Marshall W Mason Interview - PART I

Updated: Aug 28, 2019



Erma: This was written by you, Marshall W. Mason (The Transcendent Years: The Story of a Theater - Circle Rep)


"I found a little street off of Avenue of the Americas that angled to the left, stretching just one block to Bleecker Street. The sign on the corner indicated Cornelia Street, which was my goal. Near the far end of the block I found an open door at number 31 that displayed a poster in the storefront window, advertising a play: Doric Wilson’s “Now She Dances!". This was the Caffé Cino. I stepped through the door like Alice passing through the looking glass. My life would never be the same".
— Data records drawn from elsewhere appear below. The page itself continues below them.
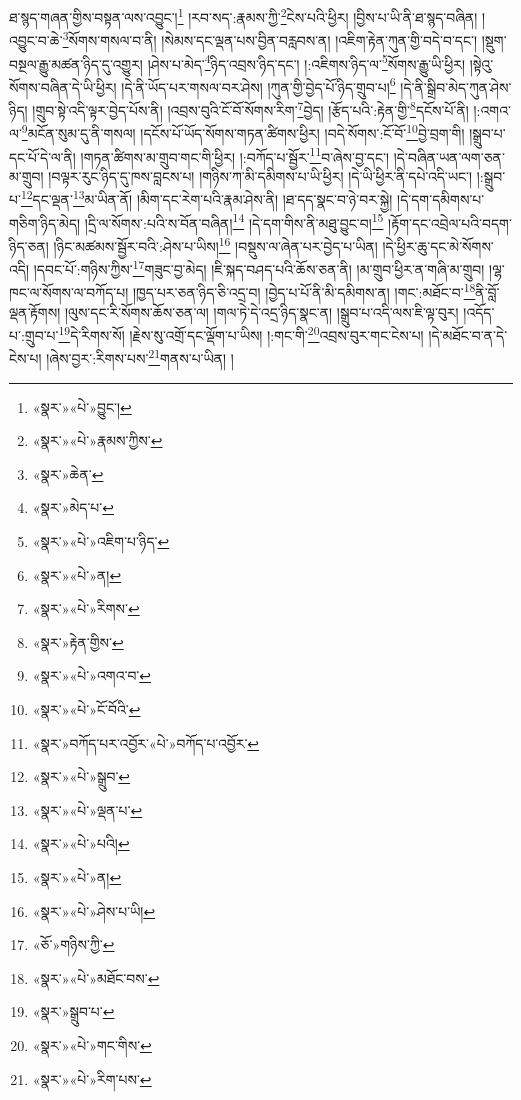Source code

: ཐ་སྙད་གཞན་གྱིས་བསྟན་ལས་འབྱུང་།\footnote{«སྣར་»«པེ་»བྱུང་།} །རབ་སད་:རྣམས་ཀྱི་\footnote{«སྣར་»«པེ་»རྣམས་ཀྱིས་}ངེས་པའི་ཕྱིར། །བྱིས་པ་ཡི་ནི་ཐ་སྙད་བཞིན། །འབྱུང་བ་ཆེ་\footnote{«སྣར་»ཆེན་}སོགས་གསལ་བ་ནི། །སེམས་དང་ལྡན་པས་བྱིན་བརླབས་ན། །འཇིག་རྟེན་ཀུན་གྱི་བདེ་བ་དང་། །སྡུག་བསྔལ་རྒྱུ་མཚན་ཉིད་དུ་འགྱུར། །ཤེས་པ་མེད་\footnote{«སྣར་»མེད་པ་}ཉིད་འབྲས་ཉིད་དང་། །:འཇིགས་ཉིད་ལ་\footnote{«སྣར་»«པེ་»འཇིག་པ་ཉིད་}སོགས་རྒྱུ་ཡི་ཕྱིར། །སྟེའུ་སོགས་བཞིན་དེ་ཡི་ཕྱིར། །དེ་ནི་ཡོད་པར་གསལ་བར་ཤེས། །ཀུན་གྱི་བྱེད་པོ་ཉིད་གྲུབ་པ།\footnote{«སྣར་»«པེ་»ན།} །དེ་ནི་སྒྲིབ་མེད་ཀུན་ཤེས་ཉིད། །གྲུབ་སྟེ་འདི་ལྟར་བྱེད་པོས་ནི། །འབྲས་བུའི་ངོ་བོ་སོགས་རིག་\footnote{«སྣར་»«པེ་»རིགས་}བྱེད། །རྩོད་པའི་:རྟེན་གྱི་\footnote{«སྣར་»རྟེན་གྱིས་}དངོས་པོ་ནི། །:འགའ་ལ་\footnote{«སྣར་»«པེ་»འགའ་བ་}མངོན་སུམ་དུ་ནི་གསལ། །དངོས་པོ་ཡོད་སོགས་གཏན་ཚིགས་ཕྱིར། །བདེ་སོགས་:ངོ་བོ་\footnote{«སྣར་»«པེ་»ངོ་བོའི་}བྱེ་བྲག་གི། །སྒྲུབ་པ་དང་པོ་དེ་ལ་ནི། །གཏན་ཚིགས་མ་གྲུབ་གང་གི་ཕྱིར། །:བཀོད་པ་སྦྱོར་\footnote{«སྣར་»བཀོད་པར་འབྱོར་«པེ་»བཀོད་པ་འབྱོར་}བ་ཞེས་བྱ་དང་། །དེ་བཞིན་ཡན་ལག་ཅན་མ་གྲུབ། །བལྟར་རུང་ཉིད་དུ་ཁས་བླངས་པ། །གཉིས་ཀ་མི་དམིགས་པ་ཡི་ཕྱིར། །དེ་ཡི་ཕྱིར་ནི་དཔེ་འདི་ཡང་། །:སྒྲུབ་པ་\footnote{«སྣར་»«པེ་»སྒྲུབ་}དང་ལྡན་\footnote{«སྣར་»«པེ་»ལྡན་པ་}མ་ཡིན་ནོ། །མིག་དང་རེག་པའི་རྣམ་ཤེས་ནི། །ཐ་དད་སྣང་བ་ཉེ་བར་སྐྱེ། །དེ་དག་དམིགས་པ་གཅིག་ཉིད་མེད། །དྲི་ལ་སོགས་:པའི་ས་བོན་བཞིན།\footnote{«སྣར་»«པེ་»པའི།} །དེ་དག་གིས་ནི་མཐུ་བྱུང་བ།\footnote{«སྣར་»«པེ་»ན།} །རྟོག་དང་འབྲེལ་པའི་བདག་ཉིད་ཅན། །ཉིང་མཚམས་སྦྱོར་བའི་:ཤེས་པ་ཡིས།\footnote{«སྣར་»«པེ་»ཤེས་པ་ཡི།} །བསྡུས་ལ་ཞེན་པར་བྱེད་པ་ཡིན། །དེ་ཕྱིར་ཆུ་དང་མེ་སོགས་འདི། །དབང་པོ་:གཉིས་ཀྱིས་\footnote{«ཅོ་»གཉིས་ཀྱི་}གཟུང་བྱ་མེད། །ཇི་སྐད་བཤད་པའི་ཆོས་ཅན་ནི། །མ་གྲུབ་ཕྱིར་ན་གཞི་མ་གྲུབ། །ལྷ་ཁང་ལ་སོགས་ལ་བཀོད་པ། །ཁྱད་པར་ཅན་ཉིད་ཅི་འདྲ་བ། །བྱེད་པ་པོ་ནི་མི་དམིགས་ན། །གང་:མཐོང་བ་\footnote{«སྣར་»«པེ་»མཐོང་བས་}ནི་བློ་ལྡན་རྟོགས། །ལུས་དང་རི་སོགས་ཆོས་ཅན་ལ། །གལ་ཏེ་དེ་འདྲ་ཉིད་སྣང་ན། །སྒྲུབ་པ་འདི་ལས་ཇི་ལྟ་བུར། །འདོད་པ་:གྲུབ་པ་\footnote{«སྣར་»སྒྲུབ་པ་}དེ་རིགས་སོ། །རྗེས་སུ་འགྲོ་དང་ལྡོག་པ་ཡིས། །:གང་གི་\footnote{«སྣར་»«པེ་»གང་གིས་}འབྲས་བུར་གང་ངེས་པ། །དེ་མཐོང་བ་ན་དེ་ངེས་པ། །ཞེས་བྱར་:རིགས་པས་\footnote{«སྣར་»«པེ་»རིག་པས་}གནས་པ་ཡིན། །

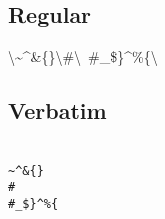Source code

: \documentclass[pdftex,english,a4paper,10pt]{article}
\makeatletter
\def\docbooktolatexgobble{\expandafter\@gobble}
\makeatother
\begin{document}
\subsection{Regular}
\label{id176345}\hypertarget{id176345}{}%


    \textbackslash \textasciitilde{}\^{}\&\{\}\textbackslash \#\textbackslash \ \#\_\$\}\^{}\%\{\textbackslash 
    
\subsection{Verbatim}
\label{id176360}\hypertarget{id176360}{}%


    {\texttt{{\docbooktolatexgobble\string\\\textasciitilde{}\^{}\&\docbooktolatexgobble\string\{\docbooktolatexgobble\string\}\docbooktolatexgobble\string\\\#\docbooktolatexgobble\string\\ \#\_\$\docbooktolatexgobble\string\}\^{}\%\docbooktolatexgobble\string\{\docbooktolatexgobble\string\\}}}
    

\end{document}
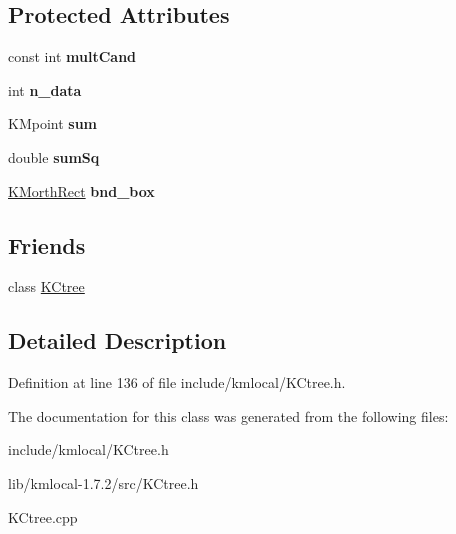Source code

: \subsection*{Protected Attributes}
\begin{DoxyCompactItemize}
\item 
\hypertarget{class_k_cnode_a153f13b383c0b467949b5baf2e1bd40e}{
const int {\bfseries multCand}}
\label{class_k_cnode_a153f13b383c0b467949b5baf2e1bd40e}

\item 
\hypertarget{class_k_cnode_ad4f17f964268accb7b4252d6910fe420}{
int {\bfseries n\_\-data}}
\label{class_k_cnode_ad4f17f964268accb7b4252d6910fe420}

\item 
\hypertarget{class_k_cnode_a876d750f49265a1a7cfea5a73d22a2c6}{
KMpoint {\bfseries sum}}
\label{class_k_cnode_a876d750f49265a1a7cfea5a73d22a2c6}

\item 
\hypertarget{class_k_cnode_a125d59d14f3bf9bcf88921dec9938658}{
double {\bfseries sumSq}}
\label{class_k_cnode_a125d59d14f3bf9bcf88921dec9938658}

\item 
\hypertarget{class_k_cnode_a85abf790b1b281e6c3c57cde6f0cc99a}{
\hyperlink{class_k_morth_rect}{KMorthRect} {\bfseries bnd\_\-box}}
\label{class_k_cnode_a85abf790b1b281e6c3c57cde6f0cc99a}

\end{DoxyCompactItemize}
\subsection*{Friends}
\begin{DoxyCompactItemize}
\item 
\hypertarget{class_k_cnode_a5e976a2e5b950925995aac8330cc9eca}{
class \hyperlink{class_k_cnode_a5e976a2e5b950925995aac8330cc9eca}{KCtree}}
\label{class_k_cnode_a5e976a2e5b950925995aac8330cc9eca}

\end{DoxyCompactItemize}


\subsection{Detailed Description}


Definition at line 136 of file include/kmlocal/KCtree.h.



The documentation for this class was generated from the following files:\begin{DoxyCompactItemize}
\item 
include/kmlocal/KCtree.h\item 
lib/kmlocal-\/1.7.2/src/KCtree.h\item 
KCtree.cpp\end{DoxyCompactItemize}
Erma: What does that mean?


Marshall: It means exactly what it says. My life was never the same after that. That's for sure. It was a discovery of magic. There was magic in Joe Cino and his environment and the Caffé that I had never experienced before, and have rarely experienced since. The physical aspects of the Cino were a really important part of why it was so magical at the time. It was the first time, I had ever seen and indeed I don't think there was ever any place in the world where it was lighted by Christmas tree lights before Joe Cino did that with the Caffé Cino. Now it's common. They're all over the place. At that time, it was unheard of. There just wasn't anything like it.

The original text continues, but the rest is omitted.